Future of AI and Metaverse

With the rate at which artificial intelligence is integrating into our lives, there is no doubt that it will not end soon. Rather, the future appears to be a society that will only exist and thrive only through artificial intelligence. Experts believe that by 2030, specialized AI applications will be more common and useful, improving our economy and quality of life. The metaverse, on the other hand, already has us wrapped in its not-so-small fingers. From Facebook to Instagram, virtual reality, Whatsapp, and many other platforms, it is quite predictable that its empire will only expand further by 2030.

Forecasts for AI in 2030

According to a Harvard University report, the following eight areas of human activity in which AI technologies are already impacting urban life and will become even more prevalent by 2030: transportation, home/service robots, health care, education, entertainment, low-resource communities, public safety and security, employment, and the workplace will be fully AI-powered spaces.

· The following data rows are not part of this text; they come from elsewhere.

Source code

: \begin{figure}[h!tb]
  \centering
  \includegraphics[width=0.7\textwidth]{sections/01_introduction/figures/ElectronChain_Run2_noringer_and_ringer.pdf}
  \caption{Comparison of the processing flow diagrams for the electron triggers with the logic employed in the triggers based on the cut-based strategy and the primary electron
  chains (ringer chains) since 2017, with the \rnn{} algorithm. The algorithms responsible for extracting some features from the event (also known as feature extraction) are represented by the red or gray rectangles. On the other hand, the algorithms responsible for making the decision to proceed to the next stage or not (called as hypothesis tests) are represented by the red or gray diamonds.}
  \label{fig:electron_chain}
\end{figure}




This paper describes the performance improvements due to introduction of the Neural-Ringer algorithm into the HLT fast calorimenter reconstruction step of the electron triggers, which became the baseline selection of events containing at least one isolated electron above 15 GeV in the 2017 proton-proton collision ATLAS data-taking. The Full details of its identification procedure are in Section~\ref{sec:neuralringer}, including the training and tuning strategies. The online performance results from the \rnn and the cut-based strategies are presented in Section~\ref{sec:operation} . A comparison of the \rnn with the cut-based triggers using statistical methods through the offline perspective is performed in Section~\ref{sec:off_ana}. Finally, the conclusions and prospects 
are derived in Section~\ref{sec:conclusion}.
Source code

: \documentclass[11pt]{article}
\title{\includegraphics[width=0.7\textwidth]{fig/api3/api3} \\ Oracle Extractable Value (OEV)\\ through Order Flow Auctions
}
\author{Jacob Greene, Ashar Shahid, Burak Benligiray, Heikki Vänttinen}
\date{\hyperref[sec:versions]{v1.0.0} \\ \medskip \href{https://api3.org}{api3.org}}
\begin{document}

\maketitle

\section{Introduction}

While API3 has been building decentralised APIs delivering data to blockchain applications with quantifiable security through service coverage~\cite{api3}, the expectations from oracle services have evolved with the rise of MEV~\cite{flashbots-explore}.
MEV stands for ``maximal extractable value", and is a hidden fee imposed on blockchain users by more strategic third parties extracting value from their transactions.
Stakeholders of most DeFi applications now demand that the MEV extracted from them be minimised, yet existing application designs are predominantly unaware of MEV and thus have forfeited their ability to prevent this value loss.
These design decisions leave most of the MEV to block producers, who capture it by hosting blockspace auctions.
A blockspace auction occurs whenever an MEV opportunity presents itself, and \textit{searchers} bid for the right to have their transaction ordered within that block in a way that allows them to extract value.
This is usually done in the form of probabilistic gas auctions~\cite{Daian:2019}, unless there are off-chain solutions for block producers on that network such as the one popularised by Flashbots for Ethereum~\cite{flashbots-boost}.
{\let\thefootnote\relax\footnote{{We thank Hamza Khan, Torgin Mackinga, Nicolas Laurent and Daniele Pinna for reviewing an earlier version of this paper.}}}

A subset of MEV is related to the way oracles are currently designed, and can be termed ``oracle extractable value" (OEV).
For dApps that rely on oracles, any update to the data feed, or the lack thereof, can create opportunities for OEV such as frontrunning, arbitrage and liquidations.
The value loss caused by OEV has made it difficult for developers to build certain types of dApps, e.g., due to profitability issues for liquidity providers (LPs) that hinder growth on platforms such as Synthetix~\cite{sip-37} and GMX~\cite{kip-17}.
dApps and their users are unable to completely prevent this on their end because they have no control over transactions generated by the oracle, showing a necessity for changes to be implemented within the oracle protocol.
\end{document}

Some of the most difficult challenges in the next 15 years will be developing safe and reliable hardware for self-driving cars and healthcare robots; gaining public trust in AI systems, particularly in low-resource communities; and overcoming fears that the technology will deprecate humans in the workplace.

There have been numerous breakthroughs in data analytics. The example of Watson – an IBM set of algorithms – has been very impressive in terms of managing huge amounts of data and ways of structuring the data so that patterns that would not have emerged otherwise can be seen.

That was a significant step. However, people frequently confuse that leap with machine intelligence and the way we think about intelligence in humans, which is simply not true. So, while the recent advances in data analytics are significant, they also leave a lot of room for humans to assist these systems. As a result, the collaboration of humans and these artificial intelligence technologies can be described as the wave of the future.

Metaverse’s reach in 2030

When fully realized, the metaverse promises to provide true-to-life sights, sounds and even smells, such as a tour of ancient Greece or a visit to a Seoul café, all from the comfort of your own home. The at-home traveler, outfitted with full-spectrum VR headsets, smart clothing, and tactile-responsive haptic gloves, can touch the Parthenon in Athens or taste the rich foam of a Korean dalgona coffee. One wouldn’t even need to be themself. Members of the metaverse could roam the Brazilian rainforest as a jaguar or take the court as LeBron James at Madison Square Garden.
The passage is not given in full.